• **What the task asks**
Scan the following material for the string "comments" and copy each line in which it appears.

• **Material provided**
—————

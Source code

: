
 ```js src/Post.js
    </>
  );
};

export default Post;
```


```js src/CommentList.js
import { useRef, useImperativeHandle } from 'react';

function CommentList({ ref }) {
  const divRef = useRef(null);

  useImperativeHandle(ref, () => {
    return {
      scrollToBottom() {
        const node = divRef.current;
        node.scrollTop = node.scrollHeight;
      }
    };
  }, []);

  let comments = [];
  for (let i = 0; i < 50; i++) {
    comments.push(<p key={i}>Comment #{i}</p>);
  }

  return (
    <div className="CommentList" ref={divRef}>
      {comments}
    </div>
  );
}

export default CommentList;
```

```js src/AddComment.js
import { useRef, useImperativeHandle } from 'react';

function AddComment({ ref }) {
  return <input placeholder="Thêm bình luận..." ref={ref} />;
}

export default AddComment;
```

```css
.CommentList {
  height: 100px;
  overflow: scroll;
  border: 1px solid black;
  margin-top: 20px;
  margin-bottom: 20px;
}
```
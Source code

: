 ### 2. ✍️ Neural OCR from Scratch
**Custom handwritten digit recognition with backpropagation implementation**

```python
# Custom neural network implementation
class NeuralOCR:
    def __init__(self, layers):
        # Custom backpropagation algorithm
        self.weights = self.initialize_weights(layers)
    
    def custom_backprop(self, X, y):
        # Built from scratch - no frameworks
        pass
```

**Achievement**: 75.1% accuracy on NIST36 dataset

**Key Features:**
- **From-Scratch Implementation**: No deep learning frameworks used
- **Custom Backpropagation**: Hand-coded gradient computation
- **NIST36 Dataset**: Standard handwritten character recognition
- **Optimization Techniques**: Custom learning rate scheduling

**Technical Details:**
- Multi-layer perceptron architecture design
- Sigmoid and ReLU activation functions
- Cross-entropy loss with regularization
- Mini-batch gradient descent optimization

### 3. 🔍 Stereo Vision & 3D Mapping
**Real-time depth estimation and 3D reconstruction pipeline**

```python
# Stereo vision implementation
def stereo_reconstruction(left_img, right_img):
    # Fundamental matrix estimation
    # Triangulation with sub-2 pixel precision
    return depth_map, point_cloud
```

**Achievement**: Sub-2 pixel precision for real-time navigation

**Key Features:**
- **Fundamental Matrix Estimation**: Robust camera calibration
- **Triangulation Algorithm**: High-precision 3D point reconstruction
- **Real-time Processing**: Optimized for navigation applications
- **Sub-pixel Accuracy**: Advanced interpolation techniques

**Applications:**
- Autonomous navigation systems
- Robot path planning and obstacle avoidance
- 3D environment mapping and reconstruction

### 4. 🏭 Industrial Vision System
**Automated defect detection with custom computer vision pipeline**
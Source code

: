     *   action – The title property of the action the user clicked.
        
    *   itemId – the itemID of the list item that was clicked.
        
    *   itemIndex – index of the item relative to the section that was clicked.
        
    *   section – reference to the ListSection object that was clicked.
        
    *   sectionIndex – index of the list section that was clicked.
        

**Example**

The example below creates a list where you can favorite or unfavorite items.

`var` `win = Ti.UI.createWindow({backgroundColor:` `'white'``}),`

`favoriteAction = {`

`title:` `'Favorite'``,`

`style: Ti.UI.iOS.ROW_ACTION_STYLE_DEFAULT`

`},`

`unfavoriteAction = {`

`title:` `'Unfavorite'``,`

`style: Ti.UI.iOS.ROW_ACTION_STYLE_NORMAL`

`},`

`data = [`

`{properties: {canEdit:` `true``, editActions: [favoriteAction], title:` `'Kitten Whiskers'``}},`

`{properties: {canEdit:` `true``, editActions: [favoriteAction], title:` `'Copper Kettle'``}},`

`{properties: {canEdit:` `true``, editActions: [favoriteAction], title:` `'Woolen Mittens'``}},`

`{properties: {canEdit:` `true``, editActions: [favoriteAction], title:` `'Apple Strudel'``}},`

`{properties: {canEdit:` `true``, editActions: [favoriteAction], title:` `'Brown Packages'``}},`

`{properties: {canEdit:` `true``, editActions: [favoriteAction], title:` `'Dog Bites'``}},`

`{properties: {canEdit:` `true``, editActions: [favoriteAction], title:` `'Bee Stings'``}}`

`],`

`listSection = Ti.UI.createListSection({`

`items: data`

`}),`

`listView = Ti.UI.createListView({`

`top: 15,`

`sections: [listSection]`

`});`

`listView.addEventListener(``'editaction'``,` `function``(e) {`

—————

• **Task answer**
  let comments = [];
    comments.push(<p key={i}>Comment #{i}</p>);
      {comments}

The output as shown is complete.